This blog considers obsolescing as an active stage of life for any useful object or technology. We are interested in investigating how we look at, think about, and use objects of everyday life as their usefulness begins to wane.
What are the objects and experiences disappearing from our daily lives?
What language do we use to talk about those technologies as they are vanishing?
What new uses and expressions are possible as artists and others reinterpret old technologies now liberated from their original function?
We are not so much interested in wringing our hands over what we are losing as in considering the experience of loss that has always been a part of technological change.

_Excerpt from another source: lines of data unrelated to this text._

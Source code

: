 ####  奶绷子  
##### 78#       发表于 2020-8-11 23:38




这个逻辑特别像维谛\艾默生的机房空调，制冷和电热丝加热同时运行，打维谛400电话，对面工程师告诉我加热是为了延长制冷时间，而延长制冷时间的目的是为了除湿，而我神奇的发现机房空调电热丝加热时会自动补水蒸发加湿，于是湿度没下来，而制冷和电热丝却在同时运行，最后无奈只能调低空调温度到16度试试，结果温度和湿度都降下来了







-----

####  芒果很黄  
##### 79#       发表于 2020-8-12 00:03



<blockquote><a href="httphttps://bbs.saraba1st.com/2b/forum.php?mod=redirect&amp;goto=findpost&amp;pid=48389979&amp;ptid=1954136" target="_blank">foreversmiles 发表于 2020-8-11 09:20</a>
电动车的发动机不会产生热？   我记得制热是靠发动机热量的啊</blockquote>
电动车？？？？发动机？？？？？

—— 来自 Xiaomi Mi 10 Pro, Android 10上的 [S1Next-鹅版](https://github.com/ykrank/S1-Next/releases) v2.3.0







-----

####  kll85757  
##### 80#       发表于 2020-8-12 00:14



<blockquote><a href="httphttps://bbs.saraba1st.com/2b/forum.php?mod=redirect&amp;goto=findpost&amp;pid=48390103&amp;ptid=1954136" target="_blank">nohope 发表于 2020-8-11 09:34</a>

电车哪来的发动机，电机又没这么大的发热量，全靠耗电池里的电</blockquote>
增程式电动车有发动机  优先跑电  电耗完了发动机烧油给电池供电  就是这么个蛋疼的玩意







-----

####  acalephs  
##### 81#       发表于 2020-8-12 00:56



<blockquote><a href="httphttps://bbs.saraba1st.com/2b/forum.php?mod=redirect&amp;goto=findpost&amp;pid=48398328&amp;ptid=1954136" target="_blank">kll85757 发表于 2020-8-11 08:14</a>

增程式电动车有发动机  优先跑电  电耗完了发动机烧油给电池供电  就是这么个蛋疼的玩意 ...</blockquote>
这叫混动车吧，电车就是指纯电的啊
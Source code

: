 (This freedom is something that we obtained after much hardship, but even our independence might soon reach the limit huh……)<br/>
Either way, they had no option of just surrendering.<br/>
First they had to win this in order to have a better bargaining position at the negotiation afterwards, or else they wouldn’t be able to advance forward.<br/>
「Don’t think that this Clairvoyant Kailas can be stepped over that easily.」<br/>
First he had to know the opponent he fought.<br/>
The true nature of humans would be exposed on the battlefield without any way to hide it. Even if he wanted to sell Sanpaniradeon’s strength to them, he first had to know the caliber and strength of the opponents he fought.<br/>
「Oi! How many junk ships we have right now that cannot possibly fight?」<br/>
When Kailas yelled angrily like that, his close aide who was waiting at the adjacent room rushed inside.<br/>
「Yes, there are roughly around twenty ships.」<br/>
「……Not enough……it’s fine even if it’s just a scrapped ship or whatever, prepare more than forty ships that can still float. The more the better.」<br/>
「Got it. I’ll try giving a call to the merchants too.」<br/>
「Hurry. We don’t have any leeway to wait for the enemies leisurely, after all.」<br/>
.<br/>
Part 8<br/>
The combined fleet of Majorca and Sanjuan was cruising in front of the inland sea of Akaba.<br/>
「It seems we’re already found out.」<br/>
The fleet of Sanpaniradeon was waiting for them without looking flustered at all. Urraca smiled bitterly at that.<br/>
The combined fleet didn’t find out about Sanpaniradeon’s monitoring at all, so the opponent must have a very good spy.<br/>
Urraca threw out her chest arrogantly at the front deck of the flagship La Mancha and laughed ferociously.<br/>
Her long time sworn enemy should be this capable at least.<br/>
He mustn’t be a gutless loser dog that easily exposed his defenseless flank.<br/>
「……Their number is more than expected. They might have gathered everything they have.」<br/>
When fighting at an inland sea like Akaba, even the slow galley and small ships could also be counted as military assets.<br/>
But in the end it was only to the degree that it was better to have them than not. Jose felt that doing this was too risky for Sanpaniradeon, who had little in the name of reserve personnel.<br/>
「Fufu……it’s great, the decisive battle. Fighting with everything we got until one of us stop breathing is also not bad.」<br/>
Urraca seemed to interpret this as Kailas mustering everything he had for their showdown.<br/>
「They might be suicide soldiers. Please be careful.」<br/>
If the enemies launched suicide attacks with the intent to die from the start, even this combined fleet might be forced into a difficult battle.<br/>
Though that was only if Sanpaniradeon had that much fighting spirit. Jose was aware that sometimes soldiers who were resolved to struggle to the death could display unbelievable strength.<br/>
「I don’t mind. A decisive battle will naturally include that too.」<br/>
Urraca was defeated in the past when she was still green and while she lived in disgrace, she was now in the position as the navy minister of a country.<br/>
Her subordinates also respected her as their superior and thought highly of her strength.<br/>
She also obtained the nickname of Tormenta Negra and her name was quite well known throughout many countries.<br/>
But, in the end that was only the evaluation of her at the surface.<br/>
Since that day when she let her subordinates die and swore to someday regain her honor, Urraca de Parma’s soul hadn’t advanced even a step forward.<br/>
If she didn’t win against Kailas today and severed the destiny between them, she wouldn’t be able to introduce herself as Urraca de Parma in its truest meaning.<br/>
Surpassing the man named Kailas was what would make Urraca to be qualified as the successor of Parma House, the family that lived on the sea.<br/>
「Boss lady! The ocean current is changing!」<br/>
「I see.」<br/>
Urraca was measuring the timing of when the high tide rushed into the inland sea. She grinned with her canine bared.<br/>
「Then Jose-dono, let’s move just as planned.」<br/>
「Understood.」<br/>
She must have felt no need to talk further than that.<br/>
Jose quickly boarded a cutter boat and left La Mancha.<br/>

David Comberg and Ann de Forest publish Obsolescing from Philadelphia, Pennsylvania, USA.
David Comberg is a graphic designer and teaches design and typography in the Fine Arts program at the University of Pennsylvania School of Design. He co-teaches Cultures of the Book with Peter Stallybrass and has recently developed a course on information design and visualization. He is a member of Class Action, a design collective and worked with Penn’s Rare Book and Manuscript Library and Kelly Writers House to establish the Common Press. He’s written observations, reviews, and profiles for Print, ID Magazine, Roadside, and Graphics International (UK).
Fiction writer, design critic, journalist, and teacher, Ann de Forest has a longstanding interest in attitudes towards technology. She wrote a master’s thesis on the Machine Aesthetic of the 1930s, receiving an M.A. in art history from the University of North Carolina. Since then, she has taught 20th-century design history in the Cooper-Hewitt Museum’s graduate program in Decorative Arts, served as contributing editor for ID Magazine, and written “Hi-Tech/Lo-Tech,” a monthly column for USAirways Attaché magazine. She continues to write frequently about design, architecture, and the built environment, and teaches narrative structure in the graphic design department of the University of the Arts.
Ann’s fiction has appeared in Cleaver, Hotel Amerika, The Journal, and Pif, among others. She is on the editorial board of New Door Books, a press committed to publishing innovative, original book-length fiction. She has also recently completed a novel, the first book in a time travel trilogy for middle-grade readers involving old maps.